--- RECORDS SUPPLIED Enclosed Below ---
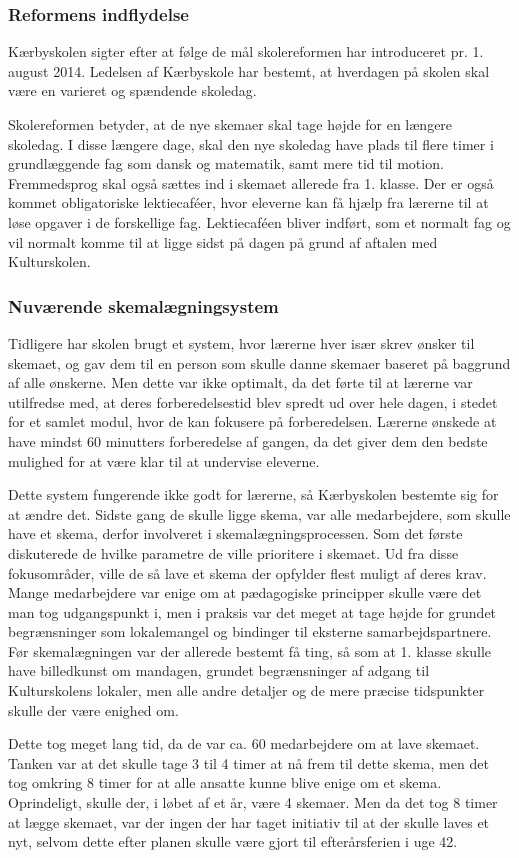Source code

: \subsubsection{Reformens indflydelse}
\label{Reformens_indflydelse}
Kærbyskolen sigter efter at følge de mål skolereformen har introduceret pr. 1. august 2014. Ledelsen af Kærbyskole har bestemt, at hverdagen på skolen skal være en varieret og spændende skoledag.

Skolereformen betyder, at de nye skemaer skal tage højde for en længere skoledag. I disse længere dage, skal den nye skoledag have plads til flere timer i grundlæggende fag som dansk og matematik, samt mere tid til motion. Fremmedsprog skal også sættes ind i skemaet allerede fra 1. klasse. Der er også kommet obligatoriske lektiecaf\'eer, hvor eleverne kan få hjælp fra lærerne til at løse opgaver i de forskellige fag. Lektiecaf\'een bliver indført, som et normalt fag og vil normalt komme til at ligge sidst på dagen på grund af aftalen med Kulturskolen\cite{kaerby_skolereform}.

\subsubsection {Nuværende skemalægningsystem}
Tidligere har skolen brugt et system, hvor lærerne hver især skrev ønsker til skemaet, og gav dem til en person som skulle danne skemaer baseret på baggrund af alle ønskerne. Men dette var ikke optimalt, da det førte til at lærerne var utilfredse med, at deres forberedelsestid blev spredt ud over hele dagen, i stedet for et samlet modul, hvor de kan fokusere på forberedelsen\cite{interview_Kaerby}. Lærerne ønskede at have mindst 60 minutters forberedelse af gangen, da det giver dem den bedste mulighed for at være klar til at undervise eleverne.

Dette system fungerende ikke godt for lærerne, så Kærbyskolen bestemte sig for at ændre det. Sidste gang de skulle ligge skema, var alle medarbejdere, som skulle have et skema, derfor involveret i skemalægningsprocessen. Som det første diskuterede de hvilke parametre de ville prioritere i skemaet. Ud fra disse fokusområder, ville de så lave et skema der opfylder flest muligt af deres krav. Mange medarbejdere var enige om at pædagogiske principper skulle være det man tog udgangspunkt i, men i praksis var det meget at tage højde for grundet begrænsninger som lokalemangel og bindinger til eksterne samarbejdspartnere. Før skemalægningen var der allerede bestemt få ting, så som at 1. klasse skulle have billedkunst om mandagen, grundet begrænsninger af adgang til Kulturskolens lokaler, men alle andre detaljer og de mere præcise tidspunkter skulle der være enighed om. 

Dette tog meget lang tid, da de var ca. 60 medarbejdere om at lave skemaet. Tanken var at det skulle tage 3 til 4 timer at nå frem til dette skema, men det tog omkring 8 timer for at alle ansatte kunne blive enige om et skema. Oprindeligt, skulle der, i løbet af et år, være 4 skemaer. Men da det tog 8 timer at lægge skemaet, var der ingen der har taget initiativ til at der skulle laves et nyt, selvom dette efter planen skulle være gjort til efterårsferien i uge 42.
--- End of Enclosed RECORDS SUPPLIED ---
--- RECORDS SUPPLIED Enclosed Below ---
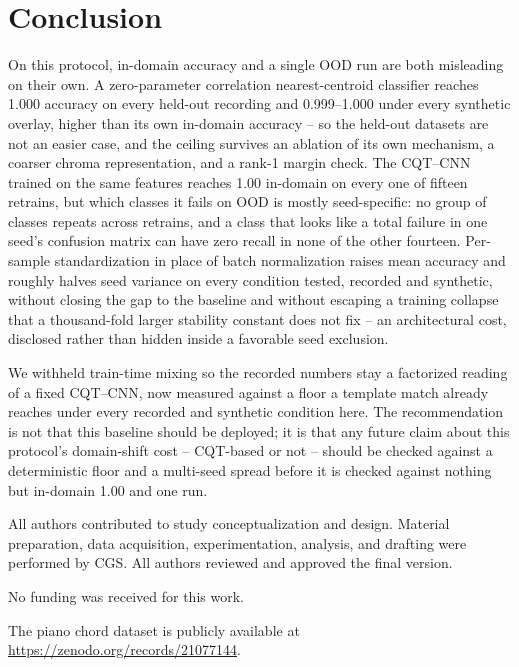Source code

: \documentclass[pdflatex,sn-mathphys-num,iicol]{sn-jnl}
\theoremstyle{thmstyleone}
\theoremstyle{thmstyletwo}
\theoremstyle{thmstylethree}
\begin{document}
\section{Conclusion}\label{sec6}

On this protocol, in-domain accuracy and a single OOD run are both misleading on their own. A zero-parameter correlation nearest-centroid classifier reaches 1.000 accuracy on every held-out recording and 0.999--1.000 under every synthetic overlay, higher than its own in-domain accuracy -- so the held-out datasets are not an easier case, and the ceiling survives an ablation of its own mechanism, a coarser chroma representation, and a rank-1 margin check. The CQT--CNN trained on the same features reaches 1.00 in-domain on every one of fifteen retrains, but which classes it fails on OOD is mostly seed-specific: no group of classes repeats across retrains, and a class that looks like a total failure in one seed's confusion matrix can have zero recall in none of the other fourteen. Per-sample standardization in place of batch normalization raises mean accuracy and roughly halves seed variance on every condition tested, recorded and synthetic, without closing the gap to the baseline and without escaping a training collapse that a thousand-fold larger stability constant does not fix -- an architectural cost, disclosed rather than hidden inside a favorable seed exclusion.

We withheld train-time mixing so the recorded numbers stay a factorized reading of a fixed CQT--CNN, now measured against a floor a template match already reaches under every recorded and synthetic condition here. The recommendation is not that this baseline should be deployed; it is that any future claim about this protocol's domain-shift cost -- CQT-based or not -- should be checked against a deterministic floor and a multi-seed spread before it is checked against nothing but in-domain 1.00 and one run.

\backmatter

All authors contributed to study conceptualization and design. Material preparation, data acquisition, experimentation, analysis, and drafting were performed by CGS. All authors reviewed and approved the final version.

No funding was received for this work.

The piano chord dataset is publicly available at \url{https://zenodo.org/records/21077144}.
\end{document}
--- End of Enclosed RECORDS SUPPLIED ---
→ EXERCISE GOAL
I need every line of the data that has the word "mere"; please list them.

→ TASK RESULT
Skolereformen betyder, at de nye skemaer skal tage højde for en længere skoledag. I disse længere dage, skal den nye skoledag have plads til flere timer i grundlæggende fag som dansk og matematik, samt mere tid til motion. Fremmedsprog skal også sættes ind i skemaet allerede fra 1. klasse. Der er også kommet obligatoriske lektiecaf\'eer, hvor eleverne kan få hjælp fra lærerne til at løse opgaver i de forskellige fag. Lektiecaf\'een bliver indført, som et normalt fag og vil normalt komme til at ligge sidst på dagen på grund af aftalen med Kulturskolen\cite{kaerby_skolereform}.
Dette system fungerende ikke godt for lærerne, så Kærbyskolen bestemte sig for at ændre det. Sidste gang de skulle ligge skema, var alle medarbejdere, som skulle have et skema, derfor involveret i skemalægningsprocessen. Som det første diskuterede de hvilke parametre de ville prioritere i skemaet. Ud fra disse fokusområder, ville de så lave et skema der opfylder flest muligt af deres krav. Mange medarbejdere var enige om at pædagogiske principper skulle være det man tog udgangspunkt i, men i praksis var det meget at tage højde for grundet begrænsninger som lokalemangel og bindinger til eksterne samarbejdspartnere. Før skemalægningen var der allerede bestemt få ting, så som at 1. klasse skulle have billedkunst om mandagen, grundet begrænsninger af adgang til Kulturskolens lokaler, men alle andre detaljer og de mere præcise tidspunkter skulle der være enighed om. 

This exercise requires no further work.